Recorded information
-*-
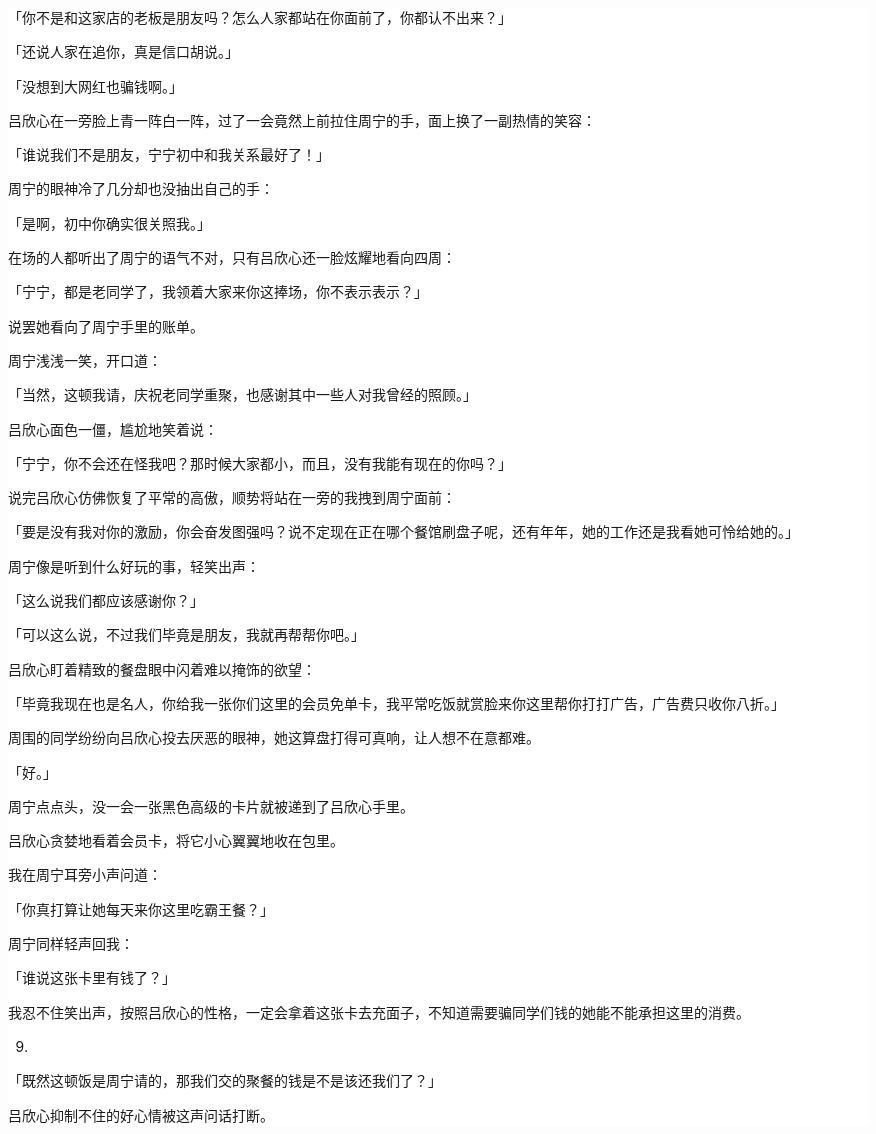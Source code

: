 「你不是和这家店的老板是朋友吗？怎么人家都站在你面前了，你都认不出来？」

「还说人家在追你，真是信口胡说。」

「没想到大网红也骗钱啊。」

吕欣心在一旁脸上青一阵白一阵，过了一会竟然上前拉住周宁的手，面上换了一副热情的笑容：

「谁说我们不是朋友，宁宁初中和我关系最好了！」

周宁的眼神冷了几分却也没抽出自己的手：

「是啊，初中你确实很关照我。」

在场的人都听出了周宁的语气不对，只有吕欣心还一脸炫耀地看向四周：

「宁宁，都是老同学了，我领着大家来你这捧场，你不表示表示？」

说罢她看向了周宁手里的账单。

周宁浅浅一笑，开口道：

「当然，这顿我请，庆祝老同学重聚，也感谢其中一些人对我曾经的照顾。」

吕欣心面色一僵，尴尬地笑着说：

「宁宁，你不会还在怪我吧？那时候大家都小，而且，没有我能有现在的你吗？」

说完吕欣心仿佛恢复了平常的高傲，顺势将站在一旁的我拽到周宁面前：

「要是没有我对你的激励，你会奋发图强吗？说不定现在正在哪个餐馆刷盘子呢，还有年年，她的工作还是我看她可怜给她的。」

周宁像是听到什么好玩的事，轻笑出声：

「这么说我们都应该感谢你？」

「可以这么说，不过我们毕竟是朋友，我就再帮帮你吧。」

吕欣心盯着精致的餐盘眼中闪着难以掩饰的欲望：

「毕竟我现在也是名人，你给我一张你们这里的会员免单卡，我平常吃饭就赏脸来你这里帮你打打广告，广告费只收你八折。」

周围的同学纷纷向吕欣心投去厌恶的眼神，她这算盘打得可真响，让人想不在意都难。

「好。」

周宁点点头，没一会一张黑色高级的卡片就被递到了吕欣心手里。

吕欣心贪婪地看着会员卡，将它小心翼翼地收在包里。

我在周宁耳旁小声问道：

「你真打算让她每天来你这里吃霸王餐？」

周宁同样轻声回我：

「谁说这张卡里有钱了？」

我忍不住笑出声，按照吕欣心的性格，一定会拿着这张卡去充面子，不知道需要骗同学们钱的她能不能承担这里的消费。

9.

「既然这顿饭是周宁请的，那我们交的聚餐的钱是不是该还我们了？」

吕欣心抑制不住的好心情被这声问话打断。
-*-
Task objective
Repeat word for word from the line holding "我在周宁耳旁小声问道：" down to the last line above, including both.

Exercise output
我在周宁耳旁小声问道：

「你真打算让她每天来你这里吃霸王餐？」

周宁同样轻声回我：

「谁说这张卡里有钱了？」

我忍不住笑出声，按照吕欣心的性格，一定会拿着这张卡去充面子，不知道需要骗同学们钱的她能不能承担这里的消费。

9.

「既然这顿饭是周宁请的，那我们交的聚餐的钱是不是该还我们了？」

吕欣心抑制不住的好心情被这声问话打断。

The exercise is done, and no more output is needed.